Econlib

The Library

Other Sites

Front Page arrow Titles (by Subject) arrow MONDAY, AUGUST 27, 1787. - The Records of the Federal Convention of 1787, vol. 2

Return to Title Page for The Records of the Federal Convention of 1787, vol. 2

Search this Title:

Also in the Library:

Subject Area: Political Theory
Subject Area: History
Topic: The American Revolution and Constitution

MONDAY, AUGUST 27, 1787. - Max Farrand, The Records of the Federal Convention of 1787, vol. 2 [1911]

Edition used:

The Records of the Federal Convention of 1787, ed. Max Farrand (New Haven: Yale University Press, 1911). Vol. 2.

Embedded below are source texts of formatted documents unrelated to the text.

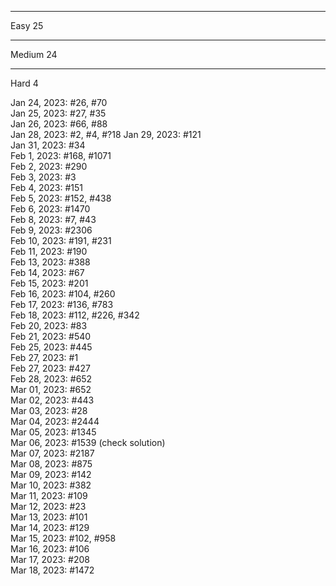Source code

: -------
Easy 25

-------
Medium 24

-------
Hard 4

Jan 24, 2023: #26, #70  
Jan 25, 2023: #27, #35  
Jan 26, 2023: #66, #88  
Jan 28, 2023: #2, #4, #?18 
Jan 29, 2023: #121  
Jan 31, 2023: #34  
Feb 1, 2023: #168, #1071  
Feb 2, 2023: #290  
Feb 3, 2023: #3  
Feb 4, 2023: #151  
Feb 5, 2023: #152, #438  
Feb 6, 2023: #1470  
Feb 8, 2023: #7, #43  
Feb 9, 2023: #2306  
Feb 10, 2023: #191, #231  
Feb 11, 2023: #190  
Feb 13, 2023: #388  
Feb 14, 2023: #67  
Feb 15, 2023: #201  
Feb 16, 2023: #104, #260  
Feb 17, 2023: #136, #783  
Feb 18, 2023: #112, #226, #342  
Feb 20, 2023: #83  
Feb 21, 2023: #540  
Feb 25, 2023: #445  
Feb 27, 2023: #1  
Feb 27, 2023: #427  
Feb 28, 2023: #652  
Mar 01, 2023: #652  
Mar 02, 2023: #443  
Mar 03, 2023: #28  
Mar 04, 2023: #2444  
Mar 05, 2023: #1345  
Mar 06, 2023: #1539 (check solution)  
Mar 07, 2023: #2187  
Mar 08, 2023: #875  
Mar 09, 2023: #142  
Mar 10, 2023: #382  
Mar 11, 2023: #109  
Mar 12, 2023: #23  
Mar 13, 2023: #101  
Mar 14, 2023: #129  
Mar 15, 2023: #102, #958  
Mar 16, 2023: #106  
Mar 17, 2023: #208  
Mar 18, 2023: #1472  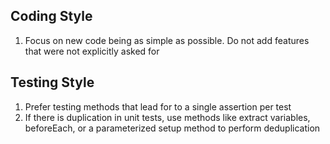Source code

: ## Coding Style

1. Focus on new code being as simple as possible.  Do not add features that were not explicitly asked for

## Testing Style
1. Prefer testing methods that lead for to a single assertion per test
2. If there is duplication in unit tests, use methods like extract variables, beforeEach, or a parameterized setup method to perform deduplication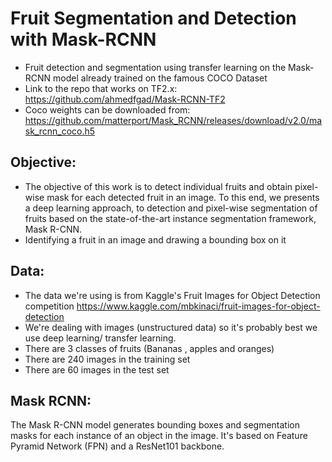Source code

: # Fruit Segmentation and Detection with Mask-RCNN
- Fruit detection and segmentation using transfer learning on the Mask-RCNN model already trained on the famous COCO Dataset
- Link to the repo that works on TF2.x: https://github.com/ahmedfgad/Mask-RCNN-TF2
- Coco weights can be downloaded from: https://github.com/matterport/Mask_RCNN/releases/download/v2.0/mask_rcnn_coco.h5

## Objective:
- The objective of this work is to detect individual fruits and obtain pixel-wise mask for each detected fruit in an image. To this end, we presents a deep learning approach, to detection and pixel-wise segmentation of fruits based on the state-of-the-art instance segmentation framework, Mask R-CNN.
- Identifying a fruit in an image and drawing a bounding box on it
## Data:
- The data we're using is from Kaggle's Fruit Images for Object Detection competition https://www.kaggle.com/mbkinaci/fruit-images-for-object-detection
- We're dealing with images (unstructured data) so it's probably best we use deep learning/ transfer learning.
- There are 3 classes of fruits (Bananas , apples and oranges)
- There are 240 images in the training set
- There are 60 images in the test set
## Mask RCNN:
The Mask R-CNN model generates bounding boxes and segmentation masks for each instance of an object in the image. It's based on Feature Pyramid Network (FPN) and a ResNet101 backbone.


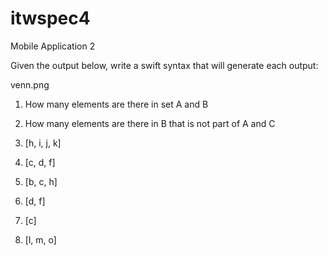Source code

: # itwspec4
Mobile Application 2

Given the output below, write a swift syntax that will generate each output:

 venn.png

1. How many elements are there in set A and B

2. How many elements are there in B that is not part of A and C

3. [h, i, j, k]

4. [c, d, f]

5. [b, c, h]

6. [d, f]

7. [c]

8. [l, m, o]
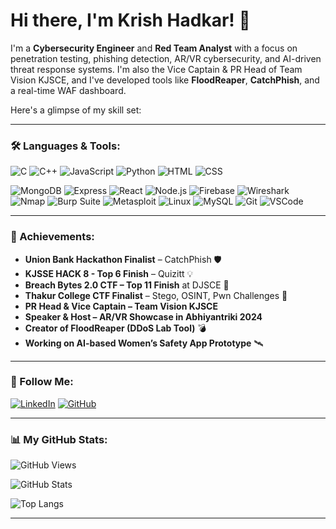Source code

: # Hi there, I'm Krish Hadkar! 👋

I'm a **Cybersecurity Engineer** and **Red Team Analyst** with a focus on penetration testing, phishing detection, AR/VR cybersecurity, and AI-driven threat response systems. I'm also the Vice Captain & PR Head of Team Vision KJSCE, and I've developed tools like **FloodReaper**, **CatchPhish**, and a real-time WAF dashboard.

Here's a glimpse of my skill set:

---

### 🛠 Languages & Tools:

![C](https://img.shields.io/badge/-C-00599C?style=for-the-badge&logo=c)
![C++](https://img.shields.io/badge/-C++-00599C?style=for-the-badge&logo=c%2B%2B)
![JavaScript](https://img.shields.io/badge/-JavaScript-F7DF1E?style=for-the-badge&logo=javascript)
![Python](https://img.shields.io/badge/-Python-3776AB?style=for-the-badge&logo=python)
![HTML](https://img.shields.io/badge/-HTML-E34F26?style=for-the-badge&logo=html5)
![CSS](https://img.shields.io/badge/-CSS-1572B6?style=for-the-badge&logo=css3)

![MongoDB](https://img.shields.io/badge/-MongoDB-47A248?style=for-the-badge&logo=mongodb&logoColor=white)
![Express](https://img.shields.io/badge/-Express-000000?style=for-the-badge&logo=express)
![React](https://img.shields.io/badge/-React-61DAFB?style=for-the-badge&logo=react)
![Node.js](https://img.shields.io/badge/-Node.js-339933?style=for-the-badge&logo=node.js&logoColor=white)
![Firebase](https://img.shields.io/badge/-Firebase-FFCA28?style=for-the-badge&logo=firebase)
![Wireshark](https://img.shields.io/badge/-Wireshark-1679A7?style=for-the-badge&logo=wireshark)
![Nmap](https://img.shields.io/badge/-Nmap-004E7C?style=for-the-badge&logo=nmap)
![Burp Suite](https://img.shields.io/badge/-Burp%20Suite-FF6600?style=for-the-badge&logoColor=white)
![Metasploit](https://img.shields.io/badge/-Metasploit-202020?style=for-the-badge&logo=metasploit)
![Linux](https://img.shields.io/badge/-Linux-FCC624?style=for-the-badge&logo=linux&logoColor=black)
![MySQL](https://img.shields.io/badge/-MySQL-4479A1?style=for-the-badge&logo=mysql)
![Git](https://img.shields.io/badge/-Git-F05032?style=for-the-badge&logo=git)
![VSCode](https://img.shields.io/badge/-VSCode-007ACC?style=for-the-badge&logo=visual-studio-code)

---

### 🧠 Achievements:

- **Union Bank Hackathon Finalist** – CatchPhish 🛡️
- **KJSSE HACK 8 - Top 6 Finish** – Quizitt 💡    
- **Breach Bytes 2.0 CTF – Top 11 Finish** at DJSCE 🔐  
- **Thakur College CTF Finalist** – Stego, OSINT, Pwn Challenges 🧩  
- **PR Head & Vice Captain – Team Vision KJSCE** 
- **Speaker & Host – AR/VR Showcase in Abhiyantriki 2024**  
- **Creator of FloodReaper (DDoS Lab Tool)** 💣  
- **Working on AI-based Women’s Safety App Prototype** 🛰️  

---

### 📌 Follow Me:

[![LinkedIn](https://img.shields.io/badge/-LinkedIn-0077B5?style=for-the-badge&logo=linkedin)](https://linkedin.com/in/krishhadkar)
[![GitHub](https://img.shields.io/badge/-GitHub-181717?style=for-the-badge&logo=github)](https://github.com/krishhadkar)

---

### 📊 My GitHub Stats:

![GitHub Views](https://komarev.com/ghpvc/?username=krishhadkar)

![GitHub Stats](https://github-readme-stats.vercel.app/api?username=krishhadkar&show_icons=true&theme=radical)

![Top Langs](https://github-readme-stats.vercel.app/api/top-langs/?username=krishhadkar&layout=compact&theme=radical)

---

Part of: The Records of the Federal Convention of 1787, 3 vols.

About Liberty Fund:

Liberty Fund, Inc. is a private, educational foundation established to encourage the study of the ideal of a society of free and responsible individuals.


MONDAY, AUGUST 27, 1787.

JOURNAL

Monday August 27. 1787.

It was moved and seconded to insert the words “after conviction” after the words “reprieves and pardons” 2 sect. 10 article. — (Motion withdrawn).

It was moved and seconded to amend the clause giving the command of the militia to the executive to read

“and of the militia of the several States when called into the actual service of the United States”

which passed in the affirmative. [Ayes — 6; noes — 2.]

It was moved and seconded to postpone the consideration of the following clause. 2 section. 10 article

“He shall be removed from his office on impeachment by the House of representatives, and conviction in the supreme Court, of treason, bribery, or corruption”

which passed in the affirmative

It was moved and seconded to postpone the last clause of the 2 section, 10 article.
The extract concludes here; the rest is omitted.